## Task item
Check each line of the listing below for the string "align", and copy the ones that have it.
================
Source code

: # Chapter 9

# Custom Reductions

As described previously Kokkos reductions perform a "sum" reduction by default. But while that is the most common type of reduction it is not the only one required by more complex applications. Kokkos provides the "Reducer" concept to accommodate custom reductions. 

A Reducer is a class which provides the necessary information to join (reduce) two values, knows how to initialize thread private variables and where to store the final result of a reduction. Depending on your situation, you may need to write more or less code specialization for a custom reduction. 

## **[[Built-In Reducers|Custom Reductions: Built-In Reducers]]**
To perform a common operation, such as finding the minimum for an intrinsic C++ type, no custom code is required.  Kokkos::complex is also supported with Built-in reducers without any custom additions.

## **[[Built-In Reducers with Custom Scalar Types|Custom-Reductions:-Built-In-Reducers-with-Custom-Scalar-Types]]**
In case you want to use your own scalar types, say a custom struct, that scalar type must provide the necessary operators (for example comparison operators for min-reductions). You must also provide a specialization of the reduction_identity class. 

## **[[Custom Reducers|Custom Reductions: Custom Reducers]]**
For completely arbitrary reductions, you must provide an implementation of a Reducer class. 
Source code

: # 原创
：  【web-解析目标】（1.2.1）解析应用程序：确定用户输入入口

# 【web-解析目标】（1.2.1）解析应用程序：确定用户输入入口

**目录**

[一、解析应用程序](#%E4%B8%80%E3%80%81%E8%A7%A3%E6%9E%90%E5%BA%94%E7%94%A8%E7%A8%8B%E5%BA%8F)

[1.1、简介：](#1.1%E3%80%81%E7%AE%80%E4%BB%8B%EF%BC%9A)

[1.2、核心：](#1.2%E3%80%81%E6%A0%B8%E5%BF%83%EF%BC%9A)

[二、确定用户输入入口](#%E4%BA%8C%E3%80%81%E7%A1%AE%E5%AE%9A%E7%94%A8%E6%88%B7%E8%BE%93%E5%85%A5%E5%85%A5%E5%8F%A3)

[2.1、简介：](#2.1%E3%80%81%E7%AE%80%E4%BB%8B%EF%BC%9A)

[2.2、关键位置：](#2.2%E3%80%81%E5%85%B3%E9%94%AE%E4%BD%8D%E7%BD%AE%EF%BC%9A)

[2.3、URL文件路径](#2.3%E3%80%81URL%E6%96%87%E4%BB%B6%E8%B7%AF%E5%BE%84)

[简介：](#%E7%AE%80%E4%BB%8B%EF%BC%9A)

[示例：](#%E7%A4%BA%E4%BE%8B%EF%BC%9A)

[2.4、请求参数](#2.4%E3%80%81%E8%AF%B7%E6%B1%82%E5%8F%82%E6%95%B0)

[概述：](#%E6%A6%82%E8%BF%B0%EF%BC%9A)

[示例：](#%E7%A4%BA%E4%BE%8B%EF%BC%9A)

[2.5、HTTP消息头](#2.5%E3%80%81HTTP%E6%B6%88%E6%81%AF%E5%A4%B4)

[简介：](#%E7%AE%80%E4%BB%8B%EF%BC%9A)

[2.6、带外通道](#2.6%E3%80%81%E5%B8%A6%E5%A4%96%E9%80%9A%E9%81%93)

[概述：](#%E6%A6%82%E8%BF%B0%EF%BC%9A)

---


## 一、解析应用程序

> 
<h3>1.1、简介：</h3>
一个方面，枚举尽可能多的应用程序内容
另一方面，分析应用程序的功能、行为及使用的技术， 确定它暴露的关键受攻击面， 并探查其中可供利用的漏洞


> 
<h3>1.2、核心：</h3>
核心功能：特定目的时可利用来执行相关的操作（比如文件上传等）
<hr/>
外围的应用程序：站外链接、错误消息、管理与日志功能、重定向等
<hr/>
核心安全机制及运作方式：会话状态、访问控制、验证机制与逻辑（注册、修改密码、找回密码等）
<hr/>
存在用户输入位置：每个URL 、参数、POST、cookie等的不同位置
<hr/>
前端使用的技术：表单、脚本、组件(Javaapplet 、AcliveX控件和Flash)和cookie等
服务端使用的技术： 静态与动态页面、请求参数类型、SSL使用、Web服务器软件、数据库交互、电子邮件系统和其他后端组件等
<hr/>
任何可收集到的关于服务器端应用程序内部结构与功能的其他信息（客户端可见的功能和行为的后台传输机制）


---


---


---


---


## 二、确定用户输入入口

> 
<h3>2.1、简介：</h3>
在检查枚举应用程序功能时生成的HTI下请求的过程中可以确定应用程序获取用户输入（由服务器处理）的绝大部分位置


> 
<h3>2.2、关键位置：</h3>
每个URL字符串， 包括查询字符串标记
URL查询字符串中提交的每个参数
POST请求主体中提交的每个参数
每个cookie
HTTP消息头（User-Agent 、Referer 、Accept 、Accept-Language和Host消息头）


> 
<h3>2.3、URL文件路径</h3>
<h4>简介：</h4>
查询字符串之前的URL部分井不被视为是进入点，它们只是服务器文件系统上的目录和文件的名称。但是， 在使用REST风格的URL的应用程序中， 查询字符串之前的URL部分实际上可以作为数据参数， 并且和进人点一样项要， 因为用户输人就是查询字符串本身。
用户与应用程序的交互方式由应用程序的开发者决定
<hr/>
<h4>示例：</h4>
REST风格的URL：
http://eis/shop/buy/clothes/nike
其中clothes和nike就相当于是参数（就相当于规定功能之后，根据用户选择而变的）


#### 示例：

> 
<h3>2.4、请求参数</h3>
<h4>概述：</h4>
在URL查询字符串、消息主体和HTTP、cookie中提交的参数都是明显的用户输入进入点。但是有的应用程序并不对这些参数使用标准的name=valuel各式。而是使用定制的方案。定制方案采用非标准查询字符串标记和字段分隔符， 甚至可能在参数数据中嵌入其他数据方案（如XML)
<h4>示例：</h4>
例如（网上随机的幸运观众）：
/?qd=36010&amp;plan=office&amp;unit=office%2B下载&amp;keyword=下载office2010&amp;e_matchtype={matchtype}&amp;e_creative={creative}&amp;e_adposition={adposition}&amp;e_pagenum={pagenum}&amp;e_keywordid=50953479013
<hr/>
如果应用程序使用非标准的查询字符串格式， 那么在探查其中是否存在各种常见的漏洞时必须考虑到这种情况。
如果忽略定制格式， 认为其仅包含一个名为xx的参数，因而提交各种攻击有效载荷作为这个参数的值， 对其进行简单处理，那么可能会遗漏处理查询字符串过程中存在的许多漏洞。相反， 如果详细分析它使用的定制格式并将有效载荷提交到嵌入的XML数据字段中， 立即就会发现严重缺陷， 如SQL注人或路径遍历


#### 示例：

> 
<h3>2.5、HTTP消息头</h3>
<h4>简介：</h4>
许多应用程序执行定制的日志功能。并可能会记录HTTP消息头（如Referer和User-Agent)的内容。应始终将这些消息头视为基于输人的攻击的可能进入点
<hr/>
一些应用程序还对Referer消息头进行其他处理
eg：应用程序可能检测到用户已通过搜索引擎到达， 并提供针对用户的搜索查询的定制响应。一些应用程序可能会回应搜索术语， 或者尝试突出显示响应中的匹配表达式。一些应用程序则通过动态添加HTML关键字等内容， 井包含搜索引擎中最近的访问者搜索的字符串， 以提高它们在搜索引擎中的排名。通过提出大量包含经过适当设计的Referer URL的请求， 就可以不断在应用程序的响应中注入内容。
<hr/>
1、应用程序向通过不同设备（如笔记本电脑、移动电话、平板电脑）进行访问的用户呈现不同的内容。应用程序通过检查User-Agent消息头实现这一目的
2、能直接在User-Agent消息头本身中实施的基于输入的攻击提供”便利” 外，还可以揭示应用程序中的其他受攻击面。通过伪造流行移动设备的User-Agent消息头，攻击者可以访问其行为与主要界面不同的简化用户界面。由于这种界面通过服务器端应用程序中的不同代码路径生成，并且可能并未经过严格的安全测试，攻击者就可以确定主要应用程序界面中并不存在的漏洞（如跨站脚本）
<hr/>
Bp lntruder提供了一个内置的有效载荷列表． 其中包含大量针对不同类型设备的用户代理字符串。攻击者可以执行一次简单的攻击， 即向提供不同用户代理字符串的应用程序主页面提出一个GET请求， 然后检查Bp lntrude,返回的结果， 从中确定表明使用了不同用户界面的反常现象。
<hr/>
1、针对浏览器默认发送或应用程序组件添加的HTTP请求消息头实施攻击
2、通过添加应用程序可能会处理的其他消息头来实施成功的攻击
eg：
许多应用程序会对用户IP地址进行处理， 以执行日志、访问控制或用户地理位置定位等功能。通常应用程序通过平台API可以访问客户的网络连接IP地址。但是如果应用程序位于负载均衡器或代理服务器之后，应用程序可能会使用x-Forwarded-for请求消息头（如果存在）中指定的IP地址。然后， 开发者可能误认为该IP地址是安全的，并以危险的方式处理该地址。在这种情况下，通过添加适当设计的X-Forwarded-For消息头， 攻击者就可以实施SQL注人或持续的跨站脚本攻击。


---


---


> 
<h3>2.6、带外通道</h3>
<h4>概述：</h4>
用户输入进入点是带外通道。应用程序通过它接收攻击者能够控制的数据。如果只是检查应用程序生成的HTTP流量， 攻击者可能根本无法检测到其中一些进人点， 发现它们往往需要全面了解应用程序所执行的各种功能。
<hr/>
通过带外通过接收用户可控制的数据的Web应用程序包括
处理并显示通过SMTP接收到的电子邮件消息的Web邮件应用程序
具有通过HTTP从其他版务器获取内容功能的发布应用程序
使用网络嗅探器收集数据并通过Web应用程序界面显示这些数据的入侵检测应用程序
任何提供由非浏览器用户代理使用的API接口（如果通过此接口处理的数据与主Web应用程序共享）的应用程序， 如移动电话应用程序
================
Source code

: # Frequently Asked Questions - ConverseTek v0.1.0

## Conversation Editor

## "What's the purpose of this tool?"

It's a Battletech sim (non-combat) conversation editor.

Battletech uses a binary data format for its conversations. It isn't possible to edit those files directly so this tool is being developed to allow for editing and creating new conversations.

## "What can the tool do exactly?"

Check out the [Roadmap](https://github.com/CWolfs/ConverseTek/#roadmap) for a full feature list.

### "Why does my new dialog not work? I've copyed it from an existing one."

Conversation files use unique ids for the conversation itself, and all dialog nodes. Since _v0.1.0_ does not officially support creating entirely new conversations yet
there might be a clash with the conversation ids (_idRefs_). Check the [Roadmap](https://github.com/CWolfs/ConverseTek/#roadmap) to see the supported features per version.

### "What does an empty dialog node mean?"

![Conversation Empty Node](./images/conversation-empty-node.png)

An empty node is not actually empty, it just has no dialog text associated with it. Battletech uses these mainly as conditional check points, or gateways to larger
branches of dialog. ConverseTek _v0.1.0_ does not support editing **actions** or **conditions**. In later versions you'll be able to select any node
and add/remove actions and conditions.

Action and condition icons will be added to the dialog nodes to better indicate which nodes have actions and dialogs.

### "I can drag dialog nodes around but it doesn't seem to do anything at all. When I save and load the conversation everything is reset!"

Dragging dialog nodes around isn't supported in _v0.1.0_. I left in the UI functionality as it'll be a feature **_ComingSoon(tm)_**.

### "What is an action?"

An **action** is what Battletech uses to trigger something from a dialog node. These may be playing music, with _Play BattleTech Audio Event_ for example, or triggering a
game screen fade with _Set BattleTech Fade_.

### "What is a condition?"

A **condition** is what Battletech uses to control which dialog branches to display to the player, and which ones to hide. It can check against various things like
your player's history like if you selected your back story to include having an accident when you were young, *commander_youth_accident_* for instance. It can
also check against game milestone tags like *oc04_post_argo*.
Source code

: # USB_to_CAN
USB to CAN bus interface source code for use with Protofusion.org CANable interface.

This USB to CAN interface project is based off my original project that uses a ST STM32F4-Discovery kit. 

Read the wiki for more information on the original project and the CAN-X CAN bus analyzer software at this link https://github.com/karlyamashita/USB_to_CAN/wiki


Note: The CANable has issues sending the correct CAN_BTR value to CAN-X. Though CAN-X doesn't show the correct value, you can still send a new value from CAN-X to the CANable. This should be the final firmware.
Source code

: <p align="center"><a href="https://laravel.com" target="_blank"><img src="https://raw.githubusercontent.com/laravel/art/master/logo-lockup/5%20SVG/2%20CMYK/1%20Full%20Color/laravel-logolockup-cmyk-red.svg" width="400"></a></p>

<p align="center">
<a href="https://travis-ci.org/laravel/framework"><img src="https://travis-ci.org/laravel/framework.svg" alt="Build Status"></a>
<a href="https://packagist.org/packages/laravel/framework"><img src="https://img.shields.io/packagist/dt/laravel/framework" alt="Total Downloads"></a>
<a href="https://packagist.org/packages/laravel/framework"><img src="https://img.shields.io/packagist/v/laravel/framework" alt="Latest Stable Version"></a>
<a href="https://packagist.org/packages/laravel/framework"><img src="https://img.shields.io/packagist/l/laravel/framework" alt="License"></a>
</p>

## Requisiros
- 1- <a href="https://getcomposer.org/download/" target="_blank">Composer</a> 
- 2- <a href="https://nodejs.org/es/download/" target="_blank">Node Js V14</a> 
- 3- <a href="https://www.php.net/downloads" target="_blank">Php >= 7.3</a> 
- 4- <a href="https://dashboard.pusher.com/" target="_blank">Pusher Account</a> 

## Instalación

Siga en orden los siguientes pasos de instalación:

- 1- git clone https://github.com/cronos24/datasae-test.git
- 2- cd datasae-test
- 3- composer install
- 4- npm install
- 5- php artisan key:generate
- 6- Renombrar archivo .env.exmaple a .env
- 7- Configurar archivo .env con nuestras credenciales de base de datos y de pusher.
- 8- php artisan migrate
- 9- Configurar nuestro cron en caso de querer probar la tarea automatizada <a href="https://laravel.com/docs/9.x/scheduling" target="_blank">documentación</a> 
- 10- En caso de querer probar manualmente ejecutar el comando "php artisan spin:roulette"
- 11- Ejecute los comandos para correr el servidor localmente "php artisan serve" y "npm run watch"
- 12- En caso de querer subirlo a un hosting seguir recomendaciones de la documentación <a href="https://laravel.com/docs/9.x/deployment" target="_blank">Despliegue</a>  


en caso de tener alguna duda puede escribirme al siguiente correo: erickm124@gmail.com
================
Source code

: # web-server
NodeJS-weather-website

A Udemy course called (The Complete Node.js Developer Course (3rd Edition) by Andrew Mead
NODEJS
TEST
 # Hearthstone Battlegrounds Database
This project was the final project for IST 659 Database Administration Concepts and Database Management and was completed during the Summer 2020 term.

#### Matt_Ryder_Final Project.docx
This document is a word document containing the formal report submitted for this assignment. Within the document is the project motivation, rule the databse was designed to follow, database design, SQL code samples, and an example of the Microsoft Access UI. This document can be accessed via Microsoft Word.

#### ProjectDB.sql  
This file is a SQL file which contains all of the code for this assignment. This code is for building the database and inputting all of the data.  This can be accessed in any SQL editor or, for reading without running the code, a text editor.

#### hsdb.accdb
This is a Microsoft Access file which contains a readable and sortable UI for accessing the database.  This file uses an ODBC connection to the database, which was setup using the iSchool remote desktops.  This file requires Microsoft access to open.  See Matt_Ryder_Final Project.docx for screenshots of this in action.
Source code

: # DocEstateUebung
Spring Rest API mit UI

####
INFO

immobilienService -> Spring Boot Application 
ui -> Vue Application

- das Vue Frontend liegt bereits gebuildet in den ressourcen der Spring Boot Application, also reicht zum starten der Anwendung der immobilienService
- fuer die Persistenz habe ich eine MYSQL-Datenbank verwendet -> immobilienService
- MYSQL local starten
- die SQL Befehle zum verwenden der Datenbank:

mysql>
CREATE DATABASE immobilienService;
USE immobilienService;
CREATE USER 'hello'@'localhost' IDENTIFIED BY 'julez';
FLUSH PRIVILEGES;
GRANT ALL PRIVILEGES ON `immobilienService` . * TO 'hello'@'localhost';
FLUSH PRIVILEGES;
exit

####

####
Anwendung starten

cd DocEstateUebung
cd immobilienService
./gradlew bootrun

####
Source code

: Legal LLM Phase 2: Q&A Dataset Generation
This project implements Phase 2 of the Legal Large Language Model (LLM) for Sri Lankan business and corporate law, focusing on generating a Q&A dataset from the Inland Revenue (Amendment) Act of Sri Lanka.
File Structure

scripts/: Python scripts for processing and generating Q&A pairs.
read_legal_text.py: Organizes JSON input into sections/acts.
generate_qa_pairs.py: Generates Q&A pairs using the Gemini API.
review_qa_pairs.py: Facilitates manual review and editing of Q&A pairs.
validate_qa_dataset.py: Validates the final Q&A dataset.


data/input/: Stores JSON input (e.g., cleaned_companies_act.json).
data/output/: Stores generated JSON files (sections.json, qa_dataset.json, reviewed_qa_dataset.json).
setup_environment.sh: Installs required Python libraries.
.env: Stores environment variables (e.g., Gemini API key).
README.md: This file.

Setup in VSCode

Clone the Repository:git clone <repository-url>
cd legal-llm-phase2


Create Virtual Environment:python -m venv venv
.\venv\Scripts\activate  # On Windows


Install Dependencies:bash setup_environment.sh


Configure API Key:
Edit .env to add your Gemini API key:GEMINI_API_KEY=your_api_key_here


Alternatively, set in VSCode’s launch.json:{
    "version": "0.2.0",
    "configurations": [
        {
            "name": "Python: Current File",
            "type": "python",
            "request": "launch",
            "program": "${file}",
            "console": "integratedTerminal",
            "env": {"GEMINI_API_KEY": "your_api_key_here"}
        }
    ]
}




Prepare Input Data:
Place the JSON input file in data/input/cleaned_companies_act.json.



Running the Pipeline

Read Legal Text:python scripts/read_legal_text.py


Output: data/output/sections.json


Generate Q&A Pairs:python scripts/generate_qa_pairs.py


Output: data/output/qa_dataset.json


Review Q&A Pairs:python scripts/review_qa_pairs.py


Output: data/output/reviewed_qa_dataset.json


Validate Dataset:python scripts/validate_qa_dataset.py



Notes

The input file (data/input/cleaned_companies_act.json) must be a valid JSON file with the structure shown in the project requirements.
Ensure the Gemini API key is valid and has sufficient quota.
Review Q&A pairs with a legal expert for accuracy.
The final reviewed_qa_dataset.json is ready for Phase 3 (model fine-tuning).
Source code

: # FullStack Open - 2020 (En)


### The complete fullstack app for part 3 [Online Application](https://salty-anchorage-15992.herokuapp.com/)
================
## Task output
: <p align="center"><a href="https://laravel.com" target="_blank"><img src="https://raw.githubusercontent.com/laravel/art/master/logo-lockup/5%20SVG/2%20CMYK/1%20Full%20Color/laravel-logolockup-cmyk-red.svg" width="400"></a></p>
<p align="center">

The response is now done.